[Materials provided — start]

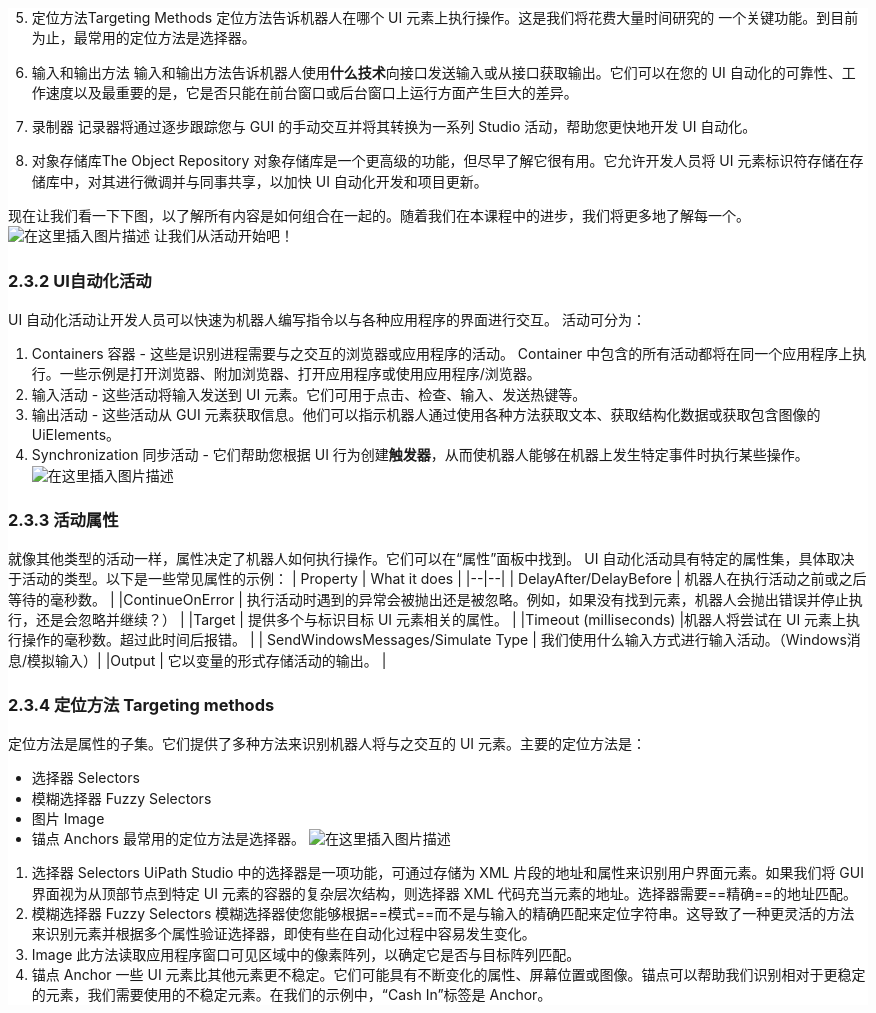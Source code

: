  5. 定位方法Targeting Methods
 定位方法告诉机器人在哪个 UI 元素上执行操作。这是我们将花费大量时间研究的
 一个关键功能。到目前为止，最常用的定位方法是选择器。
 
6. 输入和输出方法
	输入和输出方法告诉机器人使用**什么技术**向接口发送输入或从接口获取输出。它们可以在您的 UI 自动化的可靠性、工作速度以及最重要的是，它是否只能在前台窗口或后台窗口上运行方面产生巨大的差异。
7. 录制器
	记录器将通过逐步跟踪您与 GUI 的手动交互并将其转换为一系列 Studio 活动，帮助您更快地开发 UI 自动化。
8. 对象存储库The Object Repository
对象存储库是一个更高级的功能，但尽早了解它很有用。它允许开发人员将 UI 元素标识符存储在存储库中，对其进行微调并与同事共享，以加快 UI 自动化开发和项目更新。

现在让我们看一下下图，以了解所有内容是如何组合在一起的。随着我们在本课程中的进步，我们将更多地了解每一个。
![在这里插入图片描述](https://img-blog.csdnimg.cn/4076e859cf6645188313c1a1c3d931af.gif#pic_center)
让我们从活动开始吧！
### 2.3.2 UI自动化活动
UI 自动化活动让开发人员可以快速为机器人编写指令以与各种应用程序的界面进行交互。
活动可分为：
1. Containers 容器 - 这些是识别进程需要与之交互的浏览器或应用程序的活动。 Container 中包含的所有活动都将在同一个应用程序上执行。一些示例是打开浏览器、附加浏览器、打开应用程序或使用应用程序/浏览器。
2. 输入活动 - 这些活动将输入发送到 UI 元素。它们可用于点击、检查、输入、发送热键等。
3. 输出活动 - 这些活动从 GUI 元素获取信息。他们可以指示机器人通过使用各种方法获取文本、获取结构化数据或获取包含图像的 UiElements。
4. Synchronization 同步活动 - 它们帮助您根据 UI 行为创建**触发器**，从而使机器人能够在机器上发生特定事件时执行某些操作。
![在这里插入图片描述](https://img-blog.csdnimg.cn/99e13a23bdab4c38ab013bdc4e5127a5.jpg?x-oss-process=image/watermark,type_ZHJvaWRzYW5zZmFsbGJhY2s,shadow_50,text_Q1NETiBAcXFfMzgzMTYxNDg=,size_17,color_FFFFFF,t_70,g_se,x_16#pic_center)

### 2.3.3 活动属性
就像其他类型的活动一样，属性决定了机器人如何执行操作。它们可以在“属性”面板中找到。 UI 自动化活动具有特定的属性集，具体取决于活动的类型。以下是一些常见属性的示例：
| Property | 	What it does |
|--|--|
| DelayAfter/DelayBefore | 机器人在执行活动之前或之后等待的毫秒数。 |
|ContinueOnError  | 执行活动时遇到的异常会被抛出还是被忽略。例如，如果没有找到元素，机器人会抛出错误并停止执行，还是会忽略并继续？） |
|Target  | 提供多个与标识目标 UI 元素相关的属性。 |
|Timeout (milliseconds)  |机器人将尝试在 UI 元素上执行操作的毫秒数。超过此时间后报错。  |
| SendWindowsMessages/Simulate Type |  我们使用什么输入方式进行输入活动。（Windows消息/模拟输入）|
|Output  | 它以变量的形式存储活动的输出。 |

### 2.3.4 定位方法 Targeting methods
定位方法是属性的子集。它们提供了多种方法来识别机器人将与之交互的 UI 元素。主要的定位方法是：
- 选择器 Selectors 
- 模糊选择器 Fuzzy Selectors 
- 图片 Image  
- 锚点 Anchors 
最常用的定位方法是选择器。
![在这里插入图片描述](https://img-blog.csdnimg.cn/41ee14c420d04a85a45c250b89c9c2be.png?x-oss-process=image/watermark,type_ZHJvaWRzYW5zZmFsbGJhY2s,shadow_50,text_Q1NETiBAcXFfMzgzMTYxNDg=,size_20,color_FFFFFF,t_70,g_se,x_16#pic_center)
1. 选择器 Selectors
	UiPath Studio 中的选择器是一项功能，可通过存储为 XML 片段的地址和属性来识别用户界面元素。如果我们将 GUI 界面视为从顶部节点到特定 UI 元素的容器的复杂层次结构，则选择器 XML 代码充当元素的地址。选择器需要==精确==的地址匹配。
2. 模糊选择器 Fuzzy Selectors
	模糊选择器使您能够根据==模式==而不是与输入的精确匹配来定位字符串。这导致了一种更灵活的方法来识别元素并根据多个属性验证选择器，即使有些在自动化过程中容易发生变化。
3. Image
	此方法读取应用程序窗口可见区域中的像素阵列，以确定它是否与目标阵列匹配。
4. 锚点 Anchor
一些 UI 元素比其他元素更不稳定。它们可能具有不断变化的属性、屏幕位置或图像。锚点可以帮助我们识别相对于更稳定的元素，我们需要使用的不稳定元素。在我们的示例中，“Cash In”标签是 Anchor。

[Materials provided — finish]

Your goal: In the listing above, start at the line with "8. 对象存储库The Object Repository", go on through the line with "4. Synchronization 同步活动", and copy each of those lines exactly; leave out all the rest.

Response to this exercise:
8. 对象存储库The Object Repository
对象存储库是一个更高级的功能，但尽早了解它很有用。它允许开发人员将 UI 元素标识符存储在存储库中，对其进行微调并与同事共享，以加快 UI 自动化开发和项目更新。

现在让我们看一下下图，以了解所有内容是如何组合在一起的。随着我们在本课程中的进步，我们将更多地了解每一个。
![在这里插入图片描述](https://img-blog.csdnimg.cn/4076e859cf6645188313c1a1c3d931af.gif#pic_center)
让我们从活动开始吧！
### 2.3.2 UI自动化活动
UI 自动化活动让开发人员可以快速为机器人编写指令以与各种应用程序的界面进行交互。
活动可分为：
1. Containers 容器 - 这些是识别进程需要与之交互的浏览器或应用程序的活动。 Container 中包含的所有活动都将在同一个应用程序上执行。一些示例是打开浏览器、附加浏览器、打开应用程序或使用应用程序/浏览器。
2. 输入活动 - 这些活动将输入发送到 UI 元素。它们可用于点击、检查、输入、发送热键等。
3. 输出活动 - 这些活动从 GUI 元素获取信息。他们可以指示机器人通过使用各种方法获取文本、获取结构化数据或获取包含图像的 UiElements。
4. Synchronization 同步活动 - 它们帮助您根据 UI 行为创建**触发器**，从而使机器人能够在机器上发生特定事件时执行某些操作。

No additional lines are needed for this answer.